■ Problem
All of the data below should be copied exactly as it stands.

- Opening Delimiter -

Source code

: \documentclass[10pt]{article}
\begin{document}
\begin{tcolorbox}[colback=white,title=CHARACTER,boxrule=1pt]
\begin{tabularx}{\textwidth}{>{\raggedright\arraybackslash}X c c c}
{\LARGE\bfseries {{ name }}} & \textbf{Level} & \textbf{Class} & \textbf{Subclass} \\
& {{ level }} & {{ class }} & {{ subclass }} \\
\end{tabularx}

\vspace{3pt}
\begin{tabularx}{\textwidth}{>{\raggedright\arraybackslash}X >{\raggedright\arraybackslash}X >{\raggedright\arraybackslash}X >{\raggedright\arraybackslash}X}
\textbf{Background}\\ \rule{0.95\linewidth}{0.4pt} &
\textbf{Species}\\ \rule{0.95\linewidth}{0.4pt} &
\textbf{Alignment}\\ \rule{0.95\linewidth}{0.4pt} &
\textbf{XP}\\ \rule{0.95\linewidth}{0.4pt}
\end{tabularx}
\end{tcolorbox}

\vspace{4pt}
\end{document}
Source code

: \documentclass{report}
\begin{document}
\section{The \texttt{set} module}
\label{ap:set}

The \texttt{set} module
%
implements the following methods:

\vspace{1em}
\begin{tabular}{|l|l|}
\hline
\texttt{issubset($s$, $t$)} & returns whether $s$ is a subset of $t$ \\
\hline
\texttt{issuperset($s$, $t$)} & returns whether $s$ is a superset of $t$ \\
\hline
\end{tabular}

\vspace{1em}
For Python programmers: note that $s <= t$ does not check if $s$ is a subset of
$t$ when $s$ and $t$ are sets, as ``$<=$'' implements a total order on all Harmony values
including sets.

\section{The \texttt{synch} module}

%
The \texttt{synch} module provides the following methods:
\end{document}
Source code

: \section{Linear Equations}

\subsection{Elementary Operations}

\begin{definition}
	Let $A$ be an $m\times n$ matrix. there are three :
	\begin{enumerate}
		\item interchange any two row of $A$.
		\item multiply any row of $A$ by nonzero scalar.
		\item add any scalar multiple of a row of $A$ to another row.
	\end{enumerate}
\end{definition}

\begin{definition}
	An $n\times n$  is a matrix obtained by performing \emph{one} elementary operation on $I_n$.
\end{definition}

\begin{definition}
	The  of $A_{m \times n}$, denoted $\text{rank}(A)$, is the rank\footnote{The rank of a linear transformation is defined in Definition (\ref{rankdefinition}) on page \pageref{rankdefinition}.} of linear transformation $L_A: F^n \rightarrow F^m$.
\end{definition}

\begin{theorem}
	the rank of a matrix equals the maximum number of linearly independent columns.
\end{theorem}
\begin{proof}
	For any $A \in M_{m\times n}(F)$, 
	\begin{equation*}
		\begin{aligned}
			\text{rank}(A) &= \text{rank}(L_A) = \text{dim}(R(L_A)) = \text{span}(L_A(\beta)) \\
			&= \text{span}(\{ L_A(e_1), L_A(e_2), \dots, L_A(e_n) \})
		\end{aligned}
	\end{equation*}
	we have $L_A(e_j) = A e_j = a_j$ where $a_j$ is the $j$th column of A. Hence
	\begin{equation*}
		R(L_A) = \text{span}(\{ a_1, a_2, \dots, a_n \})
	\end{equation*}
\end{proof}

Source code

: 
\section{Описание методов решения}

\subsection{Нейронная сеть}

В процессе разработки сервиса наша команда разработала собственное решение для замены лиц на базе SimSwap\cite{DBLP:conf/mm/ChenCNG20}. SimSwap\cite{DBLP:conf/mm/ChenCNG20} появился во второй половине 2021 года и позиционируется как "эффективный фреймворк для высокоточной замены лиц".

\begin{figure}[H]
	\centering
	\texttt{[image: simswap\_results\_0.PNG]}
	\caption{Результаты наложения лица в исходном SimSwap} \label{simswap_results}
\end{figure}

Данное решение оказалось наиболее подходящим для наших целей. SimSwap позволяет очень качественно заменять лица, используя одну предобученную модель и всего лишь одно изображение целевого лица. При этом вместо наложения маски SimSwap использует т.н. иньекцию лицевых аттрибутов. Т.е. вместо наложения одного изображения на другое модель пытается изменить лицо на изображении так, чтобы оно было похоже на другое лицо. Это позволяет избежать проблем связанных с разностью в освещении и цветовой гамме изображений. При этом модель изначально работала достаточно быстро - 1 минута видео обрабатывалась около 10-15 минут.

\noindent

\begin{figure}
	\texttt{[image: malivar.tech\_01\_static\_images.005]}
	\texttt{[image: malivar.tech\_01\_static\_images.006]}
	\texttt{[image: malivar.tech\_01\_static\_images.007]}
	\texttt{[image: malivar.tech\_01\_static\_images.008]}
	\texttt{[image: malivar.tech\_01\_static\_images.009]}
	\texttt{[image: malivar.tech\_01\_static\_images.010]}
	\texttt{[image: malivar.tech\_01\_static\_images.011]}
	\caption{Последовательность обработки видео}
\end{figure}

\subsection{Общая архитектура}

- Closing Delimiter -

■ Response for this exercise
Source code

: \documentclass[10pt]{article}
\begin{document}
\begin{tcolorbox}[colback=white,title=CHARACTER,boxrule=1pt]
\begin{tabularx}{\textwidth}{>{\raggedright\arraybackslash}X c c c}
{\LARGE\bfseries {{ name }}} & \textbf{Level} & \textbf{Class} & \textbf{Subclass} \\
& {{ level }} & {{ class }} & {{ subclass }} \\
\end{tabularx}

\vspace{3pt}
\begin{tabularx}{\textwidth}{>{\raggedright\arraybackslash}X >{\raggedright\arraybackslash}X >{\raggedright\arraybackslash}X >{\raggedright\arraybackslash}X}
\textbf{Background}\\ \rule{0.95\linewidth}{0.4pt} &
\textbf{Species}\\ \rule{0.95\linewidth}{0.4pt} &
\textbf{Alignment}\\ \rule{0.95\linewidth}{0.4pt} &
\textbf{XP}\\ \rule{0.95\linewidth}{0.4pt}
\end{tabularx}
\end{tcolorbox}

\vspace{4pt}
\end{document}
Source code

: \documentclass{report}
\begin{document}
\section{The \texttt{set} module}
\label{ap:set}

The \texttt{set} module
%
implements the following methods:

\vspace{1em}
\begin{tabular}{|l|l|}
\hline
\texttt{issubset($s$, $t$)} & returns whether $s$ is a subset of $t$ \\
\hline
\texttt{issuperset($s$, $t$)} & returns whether $s$ is a superset of $t$ \\
\hline
\end{tabular}

\vspace{1em}
For Python programmers: note that $s <= t$ does not check if $s$ is a subset of
$t$ when $s$ and $t$ are sets, as ``$<=$'' implements a total order on all Harmony values
including sets.

\section{The \texttt{synch} module}

%
The \texttt{synch} module provides the following methods:
\end{document}
Source code

: \section{Linear Equations}

\subsection{Elementary Operations}

\begin{definition}
	Let $A$ be an $m\times n$ matrix. there are three :
	\begin{enumerate}
		\item interchange any two row of $A$.
		\item multiply any row of $A$ by nonzero scalar.
		\item add any scalar multiple of a row of $A$ to another row.
	\end{enumerate}
\end{definition}

\begin{definition}
	An $n\times n$  is a matrix obtained by performing \emph{one} elementary operation on $I_n$.
\end{definition}

\begin{definition}
	The  of $A_{m \times n}$, denoted $\text{rank}(A)$, is the rank\footnote{The rank of a linear transformation is defined in Definition (\ref{rankdefinition}) on page \pageref{rankdefinition}.} of linear transformation $L_A: F^n \rightarrow F^m$.
\end{definition}

\begin{theorem}
	the rank of a matrix equals the maximum number of linearly independent columns.
\end{theorem}
\begin{proof}
	For any $A \in M_{m\times n}(F)$, 
	\begin{equation*}
		\begin{aligned}
			\text{rank}(A) &= \text{rank}(L_A) = \text{dim}(R(L_A)) = \text{span}(L_A(\beta)) \\
			&= \text{span}(\{ L_A(e_1), L_A(e_2), \dots, L_A(e_n) \})
		\end{aligned}
	\end{equation*}
	we have $L_A(e_j) = A e_j = a_j$ where $a_j$ is the $j$th column of A. Hence
	\begin{equation*}
		R(L_A) = \text{span}(\{ a_1, a_2, \dots, a_n \})
	\end{equation*}
\end{proof}

Source code

: 
\section{Описание методов решения}

\subsection{Нейронная сеть}

В процессе разработки сервиса наша команда разработала собственное решение для замены лиц на базе SimSwap\cite{DBLP:conf/mm/ChenCNG20}. SimSwap\cite{DBLP:conf/mm/ChenCNG20} появился во второй половине 2021 года и позиционируется как "эффективный фреймворк для высокоточной замены лиц".

\begin{figure}[H]
	\centering
	\texttt{[image: simswap\_results\_0.PNG]}
	\caption{Результаты наложения лица в исходном SimSwap} \label{simswap_results}
\end{figure}

Данное решение оказалось наиболее подходящим для наших целей. SimSwap позволяет очень качественно заменять лица, используя одну предобученную модель и всего лишь одно изображение целевого лица. При этом вместо наложения маски SimSwap использует т.н. иньекцию лицевых аттрибутов. Т.е. вместо наложения одного изображения на другое модель пытается изменить лицо на изображении так, чтобы оно было похоже на другое лицо. Это позволяет избежать проблем связанных с разностью в освещении и цветовой гамме изображений. При этом модель изначально работала достаточно быстро - 1 минута видео обрабатывалась около 10-15 минут.

\noindent

\begin{figure}
	\texttt{[image: malivar.tech\_01\_static\_images.005]}
	\texttt{[image: malivar.tech\_01\_static\_images.006]}
	\texttt{[image: malivar.tech\_01\_static\_images.007]}
	\texttt{[image: malivar.tech\_01\_static\_images.008]}
	\texttt{[image: malivar.tech\_01\_static\_images.009]}
	\texttt{[image: malivar.tech\_01\_static\_images.010]}
	\texttt{[image: malivar.tech\_01\_static\_images.011]}
	\caption{Последовательность обработки видео}
\end{figure}

\subsection{Общая архитектура}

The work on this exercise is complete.